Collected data
○ ○ ○ ○ ○ ○ ○

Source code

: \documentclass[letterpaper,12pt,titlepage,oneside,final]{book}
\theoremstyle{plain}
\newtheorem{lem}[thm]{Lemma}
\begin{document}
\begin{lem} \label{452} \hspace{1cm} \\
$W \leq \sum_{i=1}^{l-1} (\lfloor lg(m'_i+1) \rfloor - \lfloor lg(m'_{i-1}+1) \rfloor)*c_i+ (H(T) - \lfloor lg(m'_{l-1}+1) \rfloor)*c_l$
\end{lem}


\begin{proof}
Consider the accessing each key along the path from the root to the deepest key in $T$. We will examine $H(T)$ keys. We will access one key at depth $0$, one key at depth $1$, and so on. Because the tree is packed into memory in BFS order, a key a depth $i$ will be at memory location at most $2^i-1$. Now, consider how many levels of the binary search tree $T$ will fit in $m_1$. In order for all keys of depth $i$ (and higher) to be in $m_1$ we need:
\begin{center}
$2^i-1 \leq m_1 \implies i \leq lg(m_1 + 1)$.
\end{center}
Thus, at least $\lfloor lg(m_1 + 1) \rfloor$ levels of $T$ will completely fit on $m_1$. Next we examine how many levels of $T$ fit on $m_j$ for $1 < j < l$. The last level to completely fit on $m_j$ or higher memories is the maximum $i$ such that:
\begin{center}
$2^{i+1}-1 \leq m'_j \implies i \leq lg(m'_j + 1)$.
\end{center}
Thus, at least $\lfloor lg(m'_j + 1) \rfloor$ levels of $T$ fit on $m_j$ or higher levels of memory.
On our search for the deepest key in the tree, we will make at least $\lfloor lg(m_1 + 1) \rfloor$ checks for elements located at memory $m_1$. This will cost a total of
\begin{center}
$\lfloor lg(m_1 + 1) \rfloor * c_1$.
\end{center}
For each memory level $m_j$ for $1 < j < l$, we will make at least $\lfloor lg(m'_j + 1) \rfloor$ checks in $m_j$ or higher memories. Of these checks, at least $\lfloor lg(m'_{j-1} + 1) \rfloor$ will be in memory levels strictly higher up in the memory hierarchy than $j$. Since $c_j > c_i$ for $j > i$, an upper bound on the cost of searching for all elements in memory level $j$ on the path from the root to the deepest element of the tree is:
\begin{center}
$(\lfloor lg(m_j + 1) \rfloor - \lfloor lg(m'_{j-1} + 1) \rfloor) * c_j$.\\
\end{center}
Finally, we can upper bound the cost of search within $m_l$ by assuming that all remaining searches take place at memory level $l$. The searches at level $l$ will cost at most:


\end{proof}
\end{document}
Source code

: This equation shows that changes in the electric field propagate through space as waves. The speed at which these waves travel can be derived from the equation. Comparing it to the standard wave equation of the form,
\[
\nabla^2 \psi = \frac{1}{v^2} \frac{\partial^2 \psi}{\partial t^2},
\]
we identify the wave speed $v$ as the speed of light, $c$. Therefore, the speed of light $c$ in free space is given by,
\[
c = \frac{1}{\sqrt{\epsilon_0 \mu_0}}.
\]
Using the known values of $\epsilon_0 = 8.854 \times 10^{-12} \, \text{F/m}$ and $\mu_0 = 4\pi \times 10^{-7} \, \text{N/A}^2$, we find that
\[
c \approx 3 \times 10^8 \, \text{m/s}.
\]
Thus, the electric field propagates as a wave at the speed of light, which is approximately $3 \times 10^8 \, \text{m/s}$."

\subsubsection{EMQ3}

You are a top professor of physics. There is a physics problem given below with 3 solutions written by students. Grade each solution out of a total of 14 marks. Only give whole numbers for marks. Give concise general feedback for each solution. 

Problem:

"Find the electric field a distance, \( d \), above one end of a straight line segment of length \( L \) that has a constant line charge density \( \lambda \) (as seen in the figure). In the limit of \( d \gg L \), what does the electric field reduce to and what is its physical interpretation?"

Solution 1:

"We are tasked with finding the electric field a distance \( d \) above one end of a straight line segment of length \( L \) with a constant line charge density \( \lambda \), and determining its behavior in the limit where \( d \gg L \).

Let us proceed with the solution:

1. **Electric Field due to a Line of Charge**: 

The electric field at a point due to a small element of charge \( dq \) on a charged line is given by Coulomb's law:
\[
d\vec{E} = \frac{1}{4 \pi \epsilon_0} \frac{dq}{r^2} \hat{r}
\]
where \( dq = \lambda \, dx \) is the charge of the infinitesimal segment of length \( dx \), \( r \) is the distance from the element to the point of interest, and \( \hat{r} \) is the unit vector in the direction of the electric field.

○ ○ ○ ○ ○ ○ ○

* _WHAT THIS TASK INVOLVES_
Output the number of lines in the records above that contain the string "elements", and no other text.

* _COMPLETED TASK_
2